The nail in the coffin for Eclipse's subversion usage ultimately was Git and GitHub. Whatever your personal preferences of (D)VCS are, there can be no doubt that GitHub has transformed the industry in adopting DVCS, and more specifically, Git. Not only that, but with Eclipse being swayed by Git, and Apache's read-only Git mirrors, it's clear that the majority of foundations are leaning towards Git support. (Google Code remains the outlier with Hg; in part, due to its implementation in Python – but in future, Google Code will support Git as well).

EGit is the set of Eclipse UI libraries that integrate with the Team providers, whilst it relies on a re-implementation of the core Git libraries in Java, JGit. As well as powering EGit, JGit also powers the runtime inside Gerrit, a popular review tool (which I've written about before), as well as a port to Android in the form of Agit.

One of JGit's advantages is that the Git on-disk format is both well documented and well understood. In fact, it's this on-disk format that has resulted in most of the additional libraries and tools being made available; instead of having to call out to a specific blessed library (like SVN and Hg do), a Git client is capable of creating its own tree from content in an existing Git repository. Pretty much every Git tool reads, processes and generates trees of objects and references to those.

Using EGit

Most of the Eclipse Indigo release packages already have EGit in place; but if not, it's a simple operation to go to the EGit entry on Eclipse Marketplace to download it into your client. Whilst Helios shipped with a 0.12 version in service release 2, Indigo ships with version 1.0 – although that can also be installed in a Helios runtime if you want to add the update site to your runtime.

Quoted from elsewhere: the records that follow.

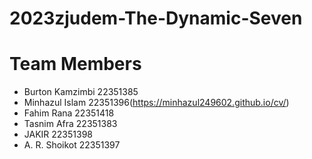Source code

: # 2023zjudem-The-Dynamic-Seven

# Team Members 
* Burton Kamzimbi 22351385
* Minhazul Islam 22351396(https://minhazul249602.github.io/cv/)
* Fahim Rana 22351418
* Tasnim Afra 22351383
* JAKIR 22351398
* A. R. Shoikot 22351397

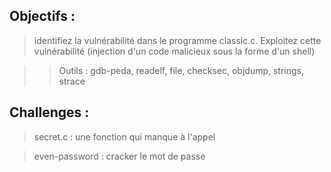 ## Objectifs : 
> identifiez la vulnérabilité dans le programme classic.c.
> Exploitez cette vulnérabilité (injection d'un code malicieux sous la forme d'un shell)

>> Outils : gdb-peda, readelf, file, checksec, objdump, strings, strace

## Challenges :
> secret.c : une fonction qui manque à l'appel

> even-password : cracker le mot de passe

There's a lot of good documentation on the EGit wiki that includes my Git for Eclipse Users, which gives a good background in Git for those who aren't aware. But there's also lots of screenshots to show you how to get things done as well.

Unlike CVS/SVN repositories, a Git repository will exist on your machine and your project will be hosted out of that. It's not recommended to create Git repositories under the workspace directory – Eclipse doesn't tend to like that. When you create a new Git repository (from the Git Repositories view, or from a newly shared project), it will default to putting it in ~/git. you can then create projects underneath that location, or share a project and choose that Git repository.

The other aspect to note is all projects in a Git repository share the same branch. If you have two projects, both on master, then if you switch branch on one project (say, to release37) then both projects branches will be changed. If you don't want that, you can create a clone of the Git repository locally, and remap the project to the local clone. However, this is likely to cause confusion if you do this normally.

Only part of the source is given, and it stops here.